Seçkin Satranç Enstitüsü ve Malezya Satranç Federasyonu Ulusal Satranç Akademisi'nden Peter Long, yöneticilere kızdan ve ailesinden özür dilemesine yönelik tavsiyede bulundu:
Just apologise to the girl, make it right. It’s okay to make a mistake, to be wrong. But it is not okay to cover up, or worst to shift blame, and collectively pretend it is the solution. Do not victimise the girl, her mother or the whistleblowing coach.
Do I have to remind us all that we are talking here about a 12-year-old girl here? I really want to believe that we understand the welfare of the child is of utmost importance.
Kızdan özür dileyin, yanlışı düzeltin. Hata yapmak ya da yanlış olmak sorun değildir. Ama olayın üstünü örtmek öyle değildir, ya da daha kötüsü suçu başkasının üstüne atmak ve toplu olarak çözüm buymuş gibi davranmak. Kızı, annesini ya da ispiyoncu antrenörünü mağdur etmeyin.
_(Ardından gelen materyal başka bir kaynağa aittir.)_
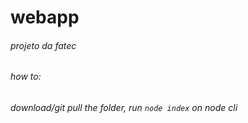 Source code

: # webapp
###### projeto da fatec

###### *how to*:
###### download/git pull the folder, run `node index` on node cli
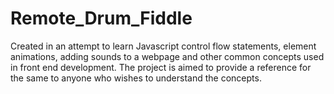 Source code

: # Remote_Drum_Fiddle
Created in an attempt to learn Javascript control flow statements, element animations, adding sounds to a webpage and other common concepts used in front end development. The project is aimed to provide a reference for the same to anyone who wishes to understand the concepts.
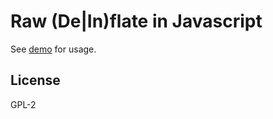 Raw (De|In)flate in Javascript
==============================

See [demo] for usage.

[demo]: test/demo.html


License
-------
GPL-2
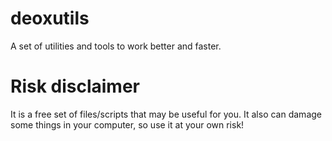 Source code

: # deoxutils
A set of utilities and tools to work better and faster.

# Risk disclaimer
It is a free set of files/scripts that may be useful for you.
It also can damage some things in your computer, so use it at your own risk!

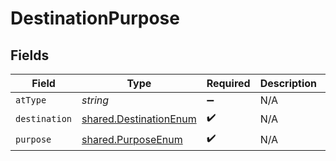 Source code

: # DestinationPurpose


## Fields

| Field                                                            | Type                                                             | Required                                                         | Description                                                      | Example                                                          |
| ---------------------------------------------------------------- | ---------------------------------------------------------------- | ---------------------------------------------------------------- | ---------------------------------------------------------------- | ---------------------------------------------------------------- |
| `atType`                                                         | *string*                                                         | :heavy_minus_sign:                                               | N/A                                                              | DestinationPurpose                                               |
| `destination`                                                    | [shared.DestinationEnum](../../models/shared/destinationenum.md) | :heavy_check_mark:                                               | N/A                                                              |                                                                  |
| `purpose`                                                        | [shared.PurposeEnum](../../models/shared/purposeenum.md)         | :heavy_check_mark:                                               | N/A                                                              |                                                                  | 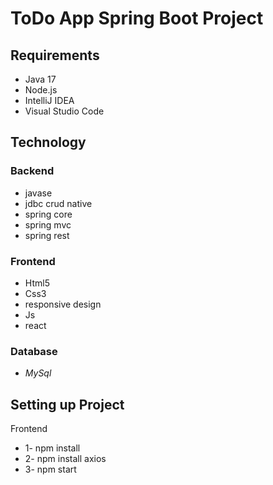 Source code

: # ToDo App Spring Boot Project


## Requirements
- Java 17
- Node.js
- IntelliJ IDEA
- Visual Studio Code


## Technology


### Backend
* javase
* jdbc crud native
* spring core
* spring mvc
* spring rest

### Frontend
- Html5
- Css3
- responsive design
- Js
- react

### Database
- *MySql*  

## Setting up Project

Frontend
- 1- npm install
- 2- npm install axios
- 3- npm start

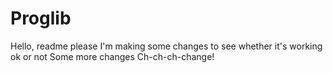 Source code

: # Proglib
Hello, readme please
I'm making some changes to see whether it's working ok or not
Some more changes
Ch-ch-ch-change! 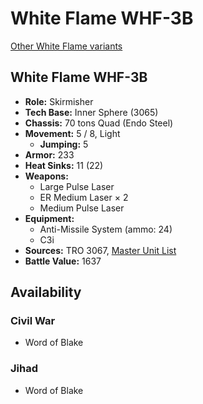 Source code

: # White Flame WHF-3B

[Other White Flame variants](../white_flame.md)

## White Flame WHF-3B
- **Role:** Skirmisher
- **Tech Base:** Inner Sphere (3065)
- **Chassis:** 70 tons Quad (Endo Steel)
- **Movement:** 5 / 8, Light
  - **Jumping:** 5
- **Armor:** 233
- **Heat Sinks:** 11 (22)
- **Weapons:**
  - Large Pulse Laser
  - ER Medium Laser × 2
  - Medium Pulse Laser
- **Equipment:**
  - Anti-Missile System (ammo: 24)
  - C3i
- **Sources:** TRO 3067, [Master Unit List](http://masterunitlist.info/Unit/Details/5404/white-flame-whf-3b)
- **Battle Value:** 1637

## Availability

### Civil War
- Word of Blake

### Jihad
- Word of Blake

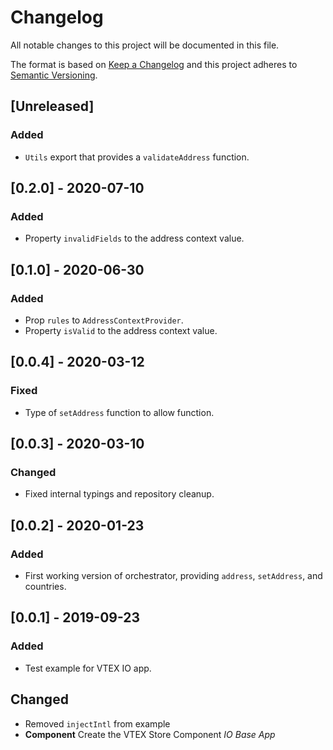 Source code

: # Changelog

All notable changes to this project will be documented in this file.

The format is based on [Keep a Changelog](http://keepachangelog.com/en/1.0.0/)
and this project adheres to [Semantic Versioning](http://semver.org/spec/v2.0.0.html).

## [Unreleased]
### Added
- `Utils` export that provides a `validateAddress` function.

## [0.2.0] - 2020-07-10
### Added
- Property `invalidFields` to the address context value.

## [0.1.0] - 2020-06-30
### Added
- Prop `rules` to `AddressContextProvider`.
- Property `isValid` to the address context value.

## [0.0.4] - 2020-03-12
### Fixed
- Type of `setAddress` function to allow function.

## [0.0.3] - 2020-03-10
### Changed
- Fixed internal typings and repository cleanup.

## [0.0.2] - 2020-01-23
### Added
- First working version of orchestrator, providing `address`, `setAddress`, and countries.

## [0.0.1] - 2019-09-23
### Added
- Test example for VTEX IO app.

## Changed
- Removed `injectIntl` from example
- **Component** Create the VTEX Store Component _IO Base App_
Burada 12 yaşındaki bir kızdan bahsettiğimizi hatırlatmam gerekiyor mu? Kızın iyiliğinin azami önem arz ettiğini anladığımıza gerçekten inanmak istiyorum.
Yazar Terence Fernandez, “Polis sadece kıyafet yönetmeliğinin ihlalini araştırmak yerine bir çocuğun muhtemelen bir yetişkin tarafından cinselleştirilmesi gerçeğine de bakmalı.” diyerek ısrarda bulundu.
[Makale içerisinde yönlendirilen sayfalar İngilizce dilinledir.]